A partir dessa iniciativa, o estado do Amapá transformou-se e se desenvolveu ao longo da história do Brasil, inclusive em relação à Defesa, chegando ao século XX sem significativas alterações na configuração das forças militares ali desdobradas. Até o início do século XXI, o estado tinha apenas uma unidade de Infantaria de Selva, o Comando de Fronteira Amapá/34º Batalhão de Infantaria de Selva, com apenas duas companhias em Macapá e uma terceira destacada em Clevelândia do Norte, a antiga Colônia Militar do Oiapoque (1919).
No dia 13 de junho de 2013, com a criação do Comando Militar do Norte (CMN), o cenário militar passou a evoluir com a intenção de se instalar na capital a sede de uma grande unidade da Força Terrestre.
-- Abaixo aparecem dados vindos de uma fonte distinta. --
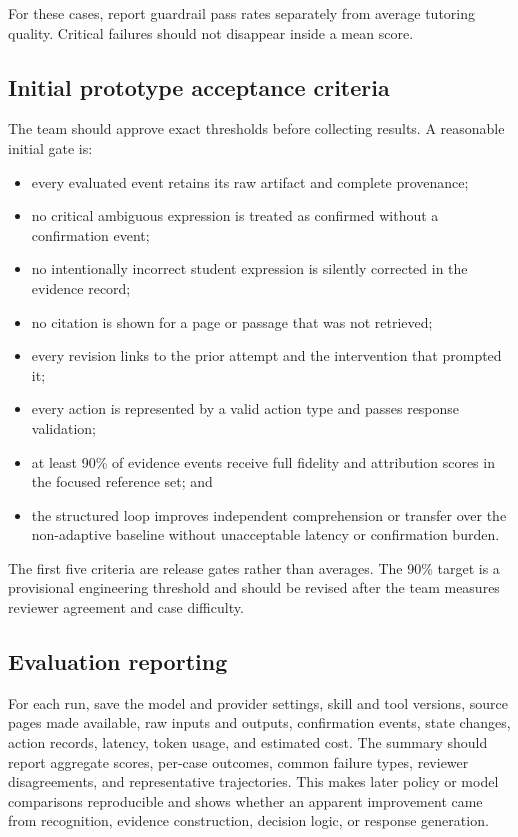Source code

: \documentclass[11pt]{article}
\begin{document}
For these cases, report guardrail pass rates separately from average tutoring quality. Critical failures should not disappear inside a mean score.

\subsection{Initial prototype acceptance criteria}

The team should approve exact thresholds before collecting results. A reasonable initial gate is:

\begin{itemize}
    \item every evaluated event retains its raw artifact and complete provenance;
    \item no critical ambiguous expression is treated as confirmed without a confirmation event;
    \item no intentionally incorrect student expression is silently corrected in the evidence record;
    \item no citation is shown for a page or passage that was not retrieved;
    \item every revision links to the prior attempt and the intervention that prompted it;
    \item every action is represented by a valid action type and passes response validation;
    \item at least 90\% of evidence events receive full fidelity and attribution scores in the focused reference set; and
    \item the structured loop improves independent comprehension or transfer over the non-adaptive baseline without unacceptable latency or confirmation burden.
\end{itemize}

The first five criteria are release gates rather than averages. The 90\% target is a provisional engineering threshold and should be revised after the team measures reviewer agreement and case difficulty.

\subsection{Evaluation reporting}

For each run, save the model and provider settings, skill and tool versions, source pages made available, raw inputs and outputs, confirmation events, state changes, action records, latency, token usage, and estimated cost. The summary should report aggregate scores, per-case outcomes, common failure types, reviewer disagreements, and representative trajectories. This makes later policy or model comparisons reproducible and shows whether an apparent improvement came from recognition, evidence construction, decision logic, or response generation.
\end{document}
Em dezembro, esse propósito começou a se tornar uma realidade e o projeto de tirá-la do papel teve seu primeiro passo com um reconhecimento, em 18 e 19 de dezembro.


 

Nenhum projeto dessa magnitude é simples, ainda mais quando se trata da Amazônia e da transposição de uma via fluvial do porte do Amazonas. Os custos aumentam, as dificuldades logísticas se multiplicam, os meios  escasseiam e as pessoas precisam se manter motivadas o tempo todo. O Comandante Militar do Norte manteve a missão e o prazo:
- Dia 31 de julho de 2014, vamos lançar a Pedra Fundamental da Brigada da Foz.
Comparando-se com as demais Brigadas que se instalaram na Amazônia, o tempo parecia exíguo para cumprir a missão, e foi. O trabalho no Comando Militar de Área era intenso, havia muito a se fazer todos os dias: a rotina de um QG de General de Exército; coordenação das instruções e das operações; as tarefas de um novo comando de área em implantação; etc. Contudo, o planejamento metódico, balizado por marcos, etapas, objetivos claros, diretrizes simples e liderança estratégica, facilitou a manobra. O tempo avançava, os problemas apareciam e as soluções surgiam uma a uma, numa cadência sincronizada.
Nos intervalos de rajada, como se diz entre os espíritos aguerridos, o Comandante (Cmt) transitava por Brasília e Macapá, buscando os apoios necessários para a consecução do projeto. Quando estava no terreno, fiscalizava todos os detalhes, principalmente os de Engenharia, onde o eficiente apoio da Comissão Regional de Obras/8 foi um dos fatores de sucesso da empreitada. Em todas as portas em que batia, o Comandante era bem recebido e até com um certo semblante de surpresa das autoridades: “Por que não fizemos isso antes?”.


 

Quando se tem um prazo a cumprir, o gargalo da ampulheta aumenta de tamanho conforme a complexidade da tarefa, o tempo avança muito rápido. Julho se aproximava e os trabalhos se avolumavam, sempre com nuances de ineditismo, afinal, o CMN também era recém-criado, o que era uma novidade para todos os militares do QG. Acrescentem-se às imensas dimensões e desafios oferecidos pela área que compreende os estados do Pará, Maranhão e Amapá (o Bico do Papagaio, região norte do Tocantins, foi incorporado ao CMN em 2015) e se notará que as exigências sobre o EM se exponenciavam no primeiro semestre de 2014.
O projeto foi conduzido com observação rigorosa do arcabouço legal vigente e o processo licitatório foi concluído em 25 de junho de 2014. Respeitou-se o período legal para sua homologação, enquanto a Pedra Fundamental era procurada no município de Pedra Branca do Amapari, 200 Km a noroeste da capital. Em 25 de julho, uma semana antes da data estipulada; a missão foi dada como cumprida para o Gen Ferreira. Este, por sua vez, informou ao Comandante do Exército e a sua decisão foi realizar o lançamento no mês seguinte, durante as comemorações da Semana do Soldado.


 

Fig 3: dia 28 de agosto de 2014, a Pedra Fundamental da Brigada da Foz foi oficialmente lançada. Ao centro, Gen Ferreira e Gen Div Madeira, Cmt 8ª RM; à direita, autoridades de Macapá e o Gen Bda César, Ch EM CMN; à esquerda, o Major Brigadeiro Borba Cmt 8º COMAR; e o Cel Guerra Ch CCOp CMN.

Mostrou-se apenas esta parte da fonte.